If your buying a new Blazer you can buy them with a factory polished option, no one can come close to getting there boats polished like those things.


----------



## bcfd608 (Apr 22, 2011)

trust me there polish work dont look anything like these guys they do a hell of a job ,


----------



## Lil' Blue Rude (Apr 22, 2011)

bcfd608 said:


> trust me there polish work dont look anything like these guys they do a hell of a job ,


You must not of seen one yet then, a local guy that buffs boats even says he can't polish one up like a new blazer because the new blazers are a factory polished metal, they buy rolls of this metal already polished and they build the boats out of it, so unless these guys are sanding all of the grain lines out of the metal they don't match the new factory polished blazers.
Don't get me wrong, that guy does an awsome job and I realize how hard it is to polish a boat that good but the new Blazers shine like nothing I've seen before.


----------



## semojetman (Apr 22, 2011)

I would love to see some pics of these new factory polished blazers.
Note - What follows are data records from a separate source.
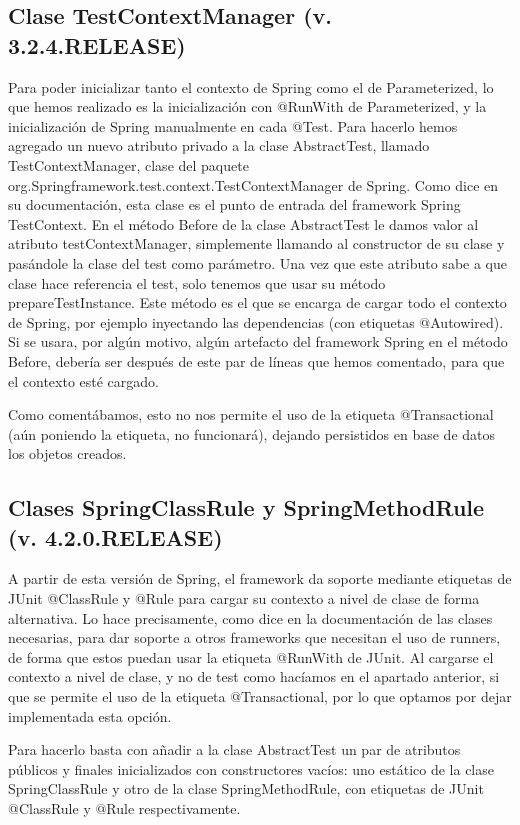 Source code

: \documentclass[a4paper]{article}
\begin{document}
\subsection{Clase TestContextManager (v. 3.2.4.RELEASE)}

Para poder inicializar tanto el contexto de Spring como el de Parameterized, lo que hemos realizado es la inicialización con @RunWith de Parameterized, y la inicialización de Spring manualmente en cada @Test. Para hacerlo hemos agregado un nuevo atributo privado a la clase AbstractTest, llamado TestContextManager, clase del paquete org.Springframework.test.context.TestContextManager de Spring. Como dice en su documentación, esta clase es el punto de entrada del framework Spring TestContext. En el método Before de la clase AbstractTest le damos valor al atributo testContextManager, simplemente llamando al constructor de su clase y pasándole la clase del test como parámetro. Una vez que este atributo sabe a que clase hace referencia el test, solo tenemos que usar su método prepareTestInstance. Este método es el que se encarga de cargar todo el contexto de Spring, por ejemplo inyectando las dependencias (con etiquetas @Autowired). Si se usara, por algún motivo, algún artefacto del framework Spring en el método Before, debería ser después de este par de líneas que hemos comentado, para que el contexto esté cargado.

Como comentábamos, esto no nos permite el uso de la etiqueta @Transactional (aún poniendo la etiqueta, no funcionará), dejando persistidos en base de datos los objetos creados. 

\subsection{Clases SpringClassRule y SpringMethodRule \\ (v. 4.2.0.RELEASE)}

A partir de esta versión de Spring, el framework da soporte mediante etiquetas de JUnit @ClassRule y @Rule para cargar su contexto a nivel de clase de forma alternativa. Lo hace precisamente, como dice en la documentación de las clases necesarias, para dar soporte a otros frameworks que necesitan el uso de runners, de forma que estos puedan usar la etiqueta @RunWith de JUnit. Al cargarse el contexto a nivel de clase, y no de test como hacíamos en el apartado anterior, si que se permite el uso de la etiqueta @Transactional, por lo que optamos por dejar implementada esta opción.

Para hacerlo basta con añadir a la clase AbstractTest un par de atributos públicos y finales inicializados con constructores vacíos: uno estático de la clase SpringClassRule y otro de la clase SpringMethodRule, con etiquetas de JUnit @ClassRule y @Rule respectivamente.
\end{document}
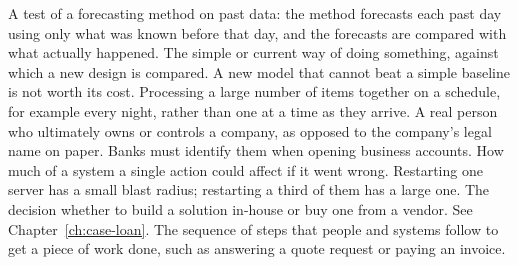 \begin{description}[style=nextline, leftmargin=1.2em, itemsep=4pt, font=\normalfont\bfseries\sffamily\small]
 A test of a forecasting method on past data: the method forecasts each past day using only what was known before that day, and the forecasts are compared with what actually happened.
 The simple or current way of doing something, against which a new design is compared. A new model that cannot beat a simple baseline is not worth its cost.
 Processing a large number of items together on a schedule, for example every night, rather than one at a time as they arrive.
 A real person who ultimately owns or controls a company, as opposed to the company's legal name on paper. Banks must identify them when opening business accounts.
 How much of a system a single action could affect if it went wrong. Restarting one server has a small blast radius; restarting a third of them has a large one.
 The decision whether to build a solution in-house or buy one from a vendor. See Chapter~\ref{ch:case-loan}.
 The sequence of steps that people and systems follow to get a piece of work done, such as answering a quote request or paying an invoice.


\end{description}
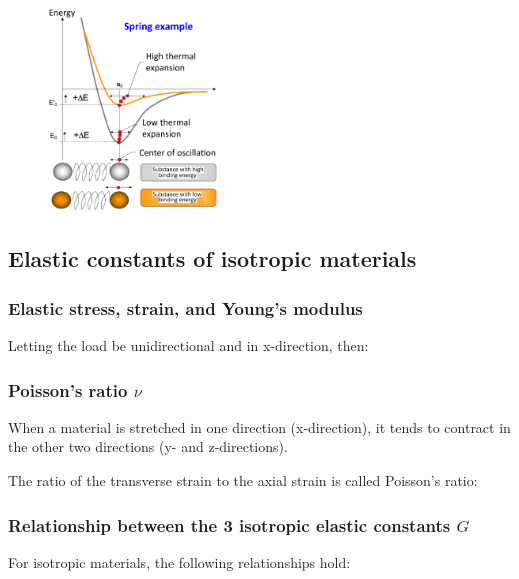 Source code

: \documentclass{article}
\begin{document}
\phantom{}

\begin{figure}[ht!]
  \begin{flushright}
    \includegraphics[width=0.4\textwidth]{media/atomic_energy_distance.png}
  \end{flushright}
\end{figure}
\wrapfill

\vspace*{-8.6cm}

\subsection{Elastic constants of isotropic materials}
\subsubsection{Elastic stress, strain, and Young's modulus}
Letting the load be unidirectional and in x-direction, then:

\subsubsection{Poisson's ratio $\nu$}
When a material is stretched in one direction (x-direction), it tends to contract in the other two directions (y- and z-directions).

The ratio of the transverse strain to the axial strain is called Poisson's ratio:

\subsubsection{Relationship between the 3 isotropic elastic constants $G$}
For isotropic materials, the following relationships hold:
\end{document}

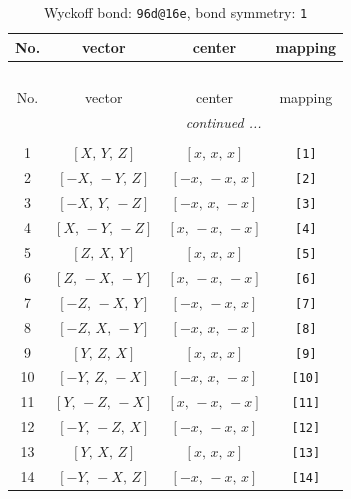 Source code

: \documentclass[fleqn,8pt]{jsarticle}
\begin{document}
\begin{longtable}{cccc}
\caption{Wyckoff bond: {\tt 96d@16e}, bond symmetry: {\tt 1}}
 \\
 \hline \hline
No. & vector & center & mapping \\ \hline \endfirsthead

\multicolumn{3}{l}{\tablename\ \thetable{}} \\
 \hline \hline
No. & vector & center & mapping \\ \hline \endhead

 \hline \hline
\multicolumn{3}{r}{\footnotesize\it continued ...} \\ \endfoot

 \hline \hline
\multicolumn{3}{r}{} \\ \endlastfoot

1 & $\left[ X,\, Y,\, Z \right]$ & $\left[ x,\, x,\, x \right]$ & {\tt [1]} \\ \hline
2 & $\left[ - X,\, - Y,\, Z \right]$ & $\left[ - x,\, - x,\, x \right]$ & {\tt [2]} \\ \hline
3 & $\left[ - X,\, Y,\, - Z \right]$ & $\left[ - x,\, x,\, - x \right]$ & {\tt [3]} \\ \hline
4 & $\left[ X,\, - Y,\, - Z \right]$ & $\left[ x,\, - x,\, - x \right]$ & {\tt [4]} \\ \hline
5 & $\left[ Z,\, X,\, Y \right]$ & $\left[ x,\, x,\, x \right]$ & {\tt [5]} \\ \hline
6 & $\left[ Z,\, - X,\, - Y \right]$ & $\left[ x,\, - x,\, - x \right]$ & {\tt [6]} \\ \hline
7 & $\left[ - Z,\, - X,\, Y \right]$ & $\left[ - x,\, - x,\, x \right]$ & {\tt [7]} \\ \hline
8 & $\left[ - Z,\, X,\, - Y \right]$ & $\left[ - x,\, x,\, - x \right]$ & {\tt [8]} \\ \hline
9 & $\left[ Y,\, Z,\, X \right]$ & $\left[ x,\, x,\, x \right]$ & {\tt [9]} \\ \hline
10 & $\left[ - Y,\, Z,\, - X \right]$ & $\left[ - x,\, x,\, - x \right]$ & {\tt [10]} \\ \hline
11 & $\left[ Y,\, - Z,\, - X \right]$ & $\left[ x,\, - x,\, - x \right]$ & {\tt [11]} \\ \hline
12 & $\left[ - Y,\, - Z,\, X \right]$ & $\left[ - x,\, - x,\, x \right]$ & {\tt [12]} \\ \hline
13 & $\left[ Y,\, X,\, Z \right]$ & $\left[ x,\, x,\, x \right]$ & {\tt [13]} \\ \hline
14 & $\left[ - Y,\, - X,\, Z \right]$ & $\left[ - x,\, - x,\, x \right]$ & {\tt [14]} \\ \hline

\end{longtable}
\end{document}
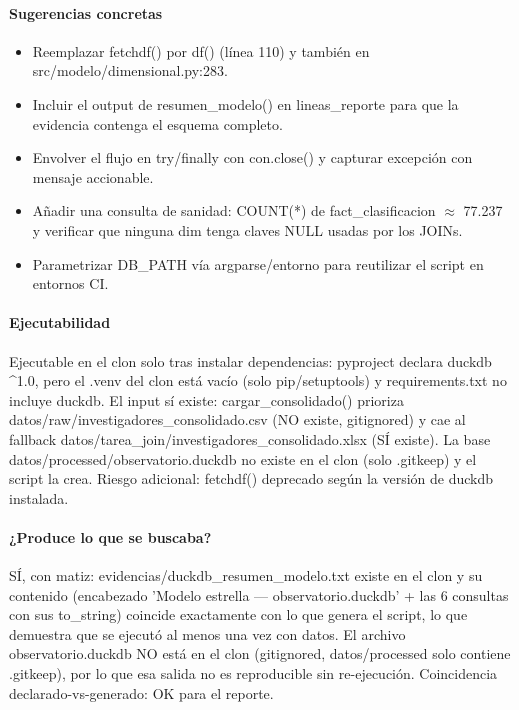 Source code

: \paragraph{Sugerencias concretas}
\begin{itemize}
  \item Reemplazar fetchdf() por df() (línea 110) y también en src/modelo/dimensional.py:283.
  \item Incluir el output de resumen\_modelo() en lineas\_reporte para que la evidencia contenga el esquema completo.
  \item Envolver el flujo en try/finally con con.close() y capturar excepción con mensaje accionable.
  \item Añadir una consulta de sanidad: COUNT(*) de fact\_clasificacion $\approx$ 77.237 y verificar que ninguna dim tenga claves NULL usadas por los JOINs.
  \item Parametrizar DB\_PATH vía argparse/entorno para reutilizar el script en entornos CI.
\end{itemize}

\paragraph{Ejecutabilidad}
Ejecutable en el clon solo tras instalar dependencias: pyproject declara duckdb \textasciicircum{}1.0, pero el .venv del clon está vacío (solo pip/setuptools) y requirements.txt no incluye duckdb. El input sí existe: cargar\_consolidado() prioriza datos/raw/investigadores\_consolidado.csv (NO existe, gitignored) y cae al fallback datos/tarea\_join/investigadores\_consolidado.xlsx (SÍ existe). La base datos/processed/observatorio.duckdb no existe en el clon (solo .gitkeep) y el script la crea. Riesgo adicional: fetchdf() deprecado según la versión de duckdb instalada.

\paragraph{¿Produce lo que se buscaba?}
SÍ, con matiz: evidencias/duckdb\_resumen\_modelo.txt existe en el clon y su contenido (encabezado 'Modelo estrella --- observatorio.duckdb' + las 6 consultas con sus to\_string) coincide exactamente con lo que genera el script, lo que demuestra que se ejecutó al menos una vez con datos. El archivo observatorio.duckdb NO está en el clon (gitignored, datos/processed solo contiene .gitkeep), por lo que esa salida no es reproducible sin re-ejecución. Coincidencia declarado-vs-generado: OK para el reporte.

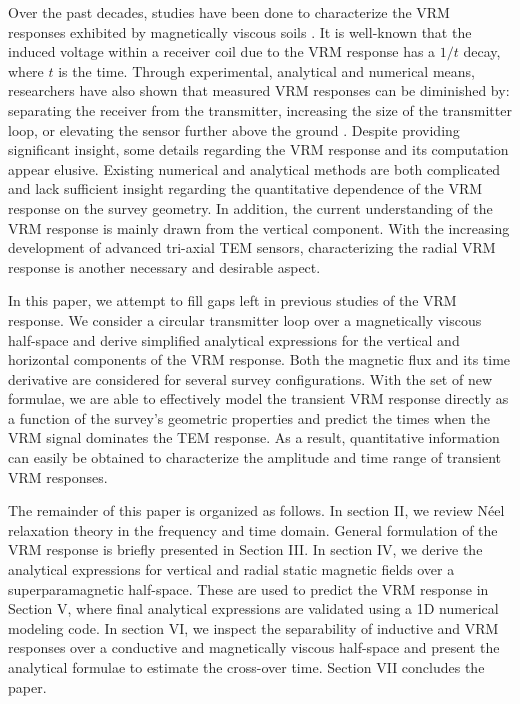 \documentclass[journal]{IEEEtran}  %
\begin{document}
Over the past decades, studies have been done to characterize the VRM responses exhibited by magnetically viscous soils \cite{Pasion2002, Butler2003, Billings2003,Pasion2007, Buselli1982,Barsukov2001,Zadorozhnaya2012}.  It is well-known that the induced voltage within a receiver coil due to the VRM  response has a $1/t$ decay, where $t$ is the time. Through experimental, analytical and numerical means, researchers have also shown  that measured VRM responses can be diminished by: separating the receiver from the transmitter, increasing the size of the transmitter loop, or elevating the sensor further above the ground \cite{Lee1984, Buselli1982, Barsukov2001, Das2006, Kozhevnikov2007, Zadorozhnaya2012}. Despite providing significant insight, some details regarding the VRM response and its computation appear elusive. Existing numerical and analytical methods \cite{Billings2003, Kozhevnikov2007, Pasion2007, Barsukov2001, Das2004, Dryuts2009, Lee1984, Das2006} are both complicated and lack  sufficient insight regarding the quantitative dependence of the VRM response on the survey geometry. In addition, the current understanding of the VRM response is mainly drawn from the vertical component. With the increasing development of advanced tri-axial TEM sensors, characterizing the radial VRM response is another necessary and desirable aspect.

In this paper, we attempt to fill gaps left in previous studies of the VRM response. We consider a circular transmitter loop over a magnetically viscous half-space and derive simplified analytical expressions for the vertical and horizontal components of the VRM response. Both the magnetic flux and its time derivative are considered for several survey configurations. With the set of new formulae, we are able to effectively model the transient VRM response directly as a function of the survey's geometric properties and predict the times when the VRM signal dominates the TEM response. As a result, quantitative information can easily be obtained to characterize the amplitude and time range of transient VRM responses.

The remainder of this paper is organized as follows. In section II, we review N\'{e}el relaxation theory in the frequency and time domain. General formulation of the VRM response is briefly presented in Section III. In section IV, we derive the analytical expressions for vertical and radial static magnetic fields over a superparamagnetic half-space. These are used to predict the VRM response in Section V, where final analytical expressions are validated using a 1D numerical modeling code. In section VI, we inspect the separability of inductive and VRM responses over a conductive and magnetically viscous half-space and present the analytical formulae to estimate the cross-over time. Section VII concludes the paper.
\end{document}
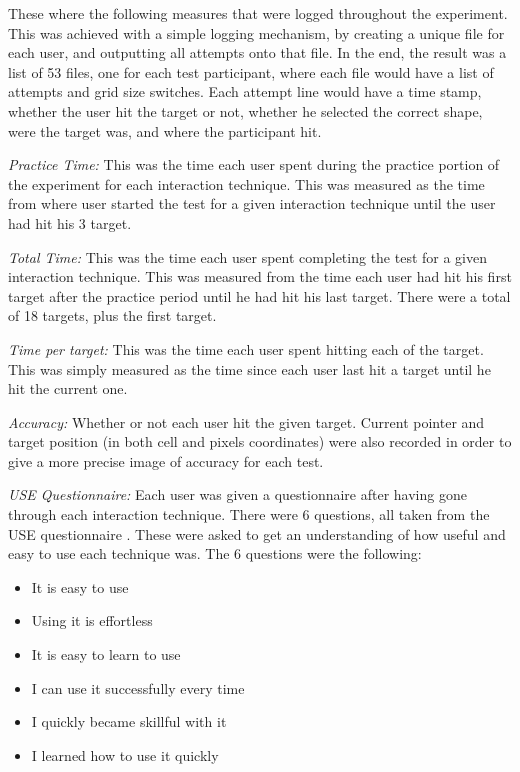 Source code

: These where the following measures that were logged throughout the experiment. This was achieved with a simple logging mechanism, by creating a unique file for each user, and outputting all attempts onto that file. In the end, the result was a list of 53 files, one for each test participant, where each file would have a list of attempts and grid size switches. Each attempt line would have a time stamp, whether the user hit the target or not, whether he selected the correct shape, were the target was, and where the participant hit.

\textit{Practice Time:} This was the time each user spent during the practice portion of the experiment for each interaction technique. 
This was measured as the time from where user started the test for a given interaction technique until the user had hit his 3 target. 

\textit{Total Time:} This was the time each user spent completing the test for a given interaction technique. 
This was measured from the time each user had hit his first target after the practice period until he had hit his last target. 
There were a total of 18 targets, plus the first target. 

\textit{Time per target:} This was the time each user spent hitting each of the target. 
This was simply measured as the time since each user last hit a target until he hit the current one.

\textit{Accuracy:} Whether or not each user hit the given target. 
Current pointer and target position (in both cell and pixels coordinates) were also recorded in order to give a more precise image of accuracy for each test. 

\textit{USE Questionnaire:} Each user was given a questionnaire after having gone through each interaction technique. 
There were 6 questions, all taken from the USE questionnaire \cite{lund2001measuring}. 
These were asked to get an understanding of how useful and easy to use each technique was. 
The 6 questions were the following: 

\begin{itemize}
	\item It is easy to use
	\item Using it is effortless
	\item It is easy to learn to use
	\item I can use it successfully every time
	\item I quickly became skillful with it
	\item I learned how to use it quickly
\end{itemize}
If they are not a crazy amount more than the others, I'll prolly just go that route


----------



## bcfd608 (Apr 24, 2011)

look at the pics there r no marks or lines left in these when we get done, the metal blazer uses is a heat treated aluminum not polished


----------



## Lil' Blue Rude (Apr 24, 2011)

bcfd608 said:


> look at the pics there r no marks or lines left in these when we get done, the metal blazer uses is a heat treated aluminum not polished


Must mean you ain't seen one yet, Blazer offers a factory polished option now, it's not the plain Jane heat treated stuff it is polsihed to a mirror finish. It doesn't have the lines like normal rolled alumnium has in it. You can't even see those line in a picture of a boat that isn't polished. Here's the only pic I got of one and it's not very good, it's only of the front of it.. The red arrows pointing to it.


----------



## turne032 (Apr 25, 2011)

Factory Polish


----------



## semojetman (Apr 25, 2011)

Sweeeeeeeeeet!!!!!!


----------



## andrewt (May 14, 2011)

bcfd608 said:


> View attachment 2
> ,,u want someone to polish youre boat, give these guys from the bluff a call 5733009557 they can make a boat look like its been chromed!!!!!!View attachment 1
> ,,,,they will also apply a protective coating to the boat and keep it looking good,these guys r good at what they do....



I just realized that this was an inboard. anyone know anything about the motor or how it runs? Thanks.


----------